KORANTEMPO, JAKARTA – Direktur Institute for Demographic and Poverty Studies atau Ideas Yusuf Wibisono menganggap rencana kenaikan tarif KRL memprihatinkan. Dia mengungkapkan perubahan tarif tidak tepat dilakukan di tengah rendahnya daya beli masyarakat serta bertentangan dengan tujuan menekan kemacetan di perkotaan.
Yusuf mengatakan KRL adalah sarana transportasi massal yang ditujukan untuk publik secara umum tanpa membedakan kelas ekonomi. Dia menegaskan, keberadaan KRL sebagai transportasi massal yang andal, aman, dan terjangkau sangat krusial untuk efisiensi sektor transportasi.
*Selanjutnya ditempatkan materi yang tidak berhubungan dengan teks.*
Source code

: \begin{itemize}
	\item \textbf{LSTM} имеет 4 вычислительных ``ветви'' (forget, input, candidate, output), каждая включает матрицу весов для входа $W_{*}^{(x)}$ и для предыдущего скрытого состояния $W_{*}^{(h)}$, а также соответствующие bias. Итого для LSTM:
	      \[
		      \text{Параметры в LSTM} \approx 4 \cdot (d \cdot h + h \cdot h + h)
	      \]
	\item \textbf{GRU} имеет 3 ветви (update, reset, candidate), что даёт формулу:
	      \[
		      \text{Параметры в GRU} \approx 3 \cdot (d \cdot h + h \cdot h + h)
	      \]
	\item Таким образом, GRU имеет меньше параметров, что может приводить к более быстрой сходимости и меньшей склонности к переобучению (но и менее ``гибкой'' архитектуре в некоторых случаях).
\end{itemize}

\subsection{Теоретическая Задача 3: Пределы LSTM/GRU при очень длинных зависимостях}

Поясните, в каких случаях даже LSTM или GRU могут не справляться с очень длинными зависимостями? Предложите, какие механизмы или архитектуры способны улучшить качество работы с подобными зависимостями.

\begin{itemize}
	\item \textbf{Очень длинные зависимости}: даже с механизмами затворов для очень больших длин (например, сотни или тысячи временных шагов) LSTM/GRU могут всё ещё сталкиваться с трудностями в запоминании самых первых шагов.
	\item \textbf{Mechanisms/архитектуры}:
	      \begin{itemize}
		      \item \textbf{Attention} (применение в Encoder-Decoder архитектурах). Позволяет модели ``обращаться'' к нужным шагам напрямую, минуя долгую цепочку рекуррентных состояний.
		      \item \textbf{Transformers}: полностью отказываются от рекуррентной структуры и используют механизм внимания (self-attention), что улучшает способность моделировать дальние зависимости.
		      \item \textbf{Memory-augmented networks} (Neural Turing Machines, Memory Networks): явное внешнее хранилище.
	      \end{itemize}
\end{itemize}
Termasuk untuk menekan kemacetan dan meningkatkan kesejahteraan masyarakat, khususnya kelas bawah dan menengah.
Seharusnya, ujar Yusuf, subsidi KRL digelontorkan makin besar seiring dengan upaya menekan kemacetan, menghemat subsidi bahan bakar minyak, dan transisi energi menuju net zero emission. “Sebuah kesalahan fatal jika penumpang KRL justru mendapat disinsentif berupa kenaikan tarif,” kata Yusuf.
Ia berpendapat semua penumpang KRL berhak mendapatkan pelayanan transportasi massal dengan tarif tiket yang setara sebagai bentuk pelayanan publik, bahkan bagi masyarakat yang mampu sekalipun. Makin banyak masyarakat kelas menengah ke atas yang menggunakan KRL, menurut dia, akan makin besar keuntungan bagi masyarakat dan perekonomian.
Subsidi tiket KRL, menurut Yusuf, justru harus ditingkatkan yang diiringi dengan peningkatan kapasitas dan daya angkut KRL. Tujuannya agar makin banyak masyarakat yang menggunakan KRL, apa pun kelas ekonomi mereka.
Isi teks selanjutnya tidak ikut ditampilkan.